▸ WHAT YOU NEED TO DO
Across the entries below, how many lines have the word "section" in them? Respond with only the number.

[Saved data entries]
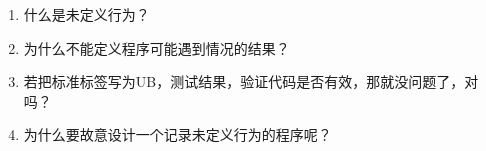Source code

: \begin{enumerate}
\item 
什么是未定义行为？

\item 
为什么不能定义程序可能遇到情况的结果？

\item 
若把标准标签写为UB，测试结果，验证代码是否有效，那就没问题了，对吗？

\item
为什么要故意设计一个记录未定义行为的程序呢？

\end{enumerate}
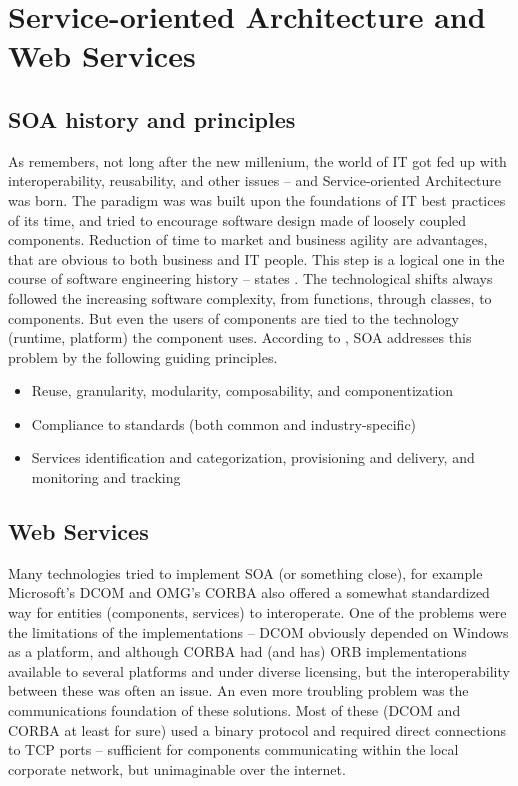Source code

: \chapter{Service-oriented Architecture and Web Services}

\section{SOA history and principles}

As \cite{soa_modeling} remembers, not long after the new millenium, the world of IT got fed up with interoperability, reusability, and other issues -- and Service-oriented Architecture was born. The paradigm was was built upon the foundations of IT best practices of its time, and tried to encourage software design made of loosely coupled components. Reduction of time to market and business agility are advantages, that are obvious to both business and IT people. This step is a logical one in the course of software engineering history -- states \cite{devcom_soa_intro}. The technological shifts always followed the increasing software complexity, from functions, through classes, to components. But even the users of components are tied to the technology (runtime, platform) the component uses. According to \cite{ibm_soa_impro}, SOA addresses this problem by the following guiding principles.

\begin{itemize}
 \item Reuse, granularity, modularity, composability, and componentization
 \item Compliance to standards (both common and industry-specific)
 \item Services identification and categorization, provisioning and delivery, and monitoring and tracking
\end{itemize}

\section{Web Services}

Many technologies tried to implement SOA (or something close), for example Microsoft's DCOM and OMG's CORBA also offered a somewhat standardized way for entities (components, services) to interoperate. One of the problems were the limitations of the implementations -- DCOM obviously depended on Windows as a platform, and although CORBA had (and has) ORB implementations available to several platforms and under diverse licensing, but the interoperability between these was often an issue. An even more troubling problem was the communications foundation of these solutions. Most of these (DCOM and CORBA at least for sure) used a binary protocol and required direct connections to TCP ports -- sufficient for components communicating within the local corporate network, but unimaginable over the internet.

▸ TASK RESULT
2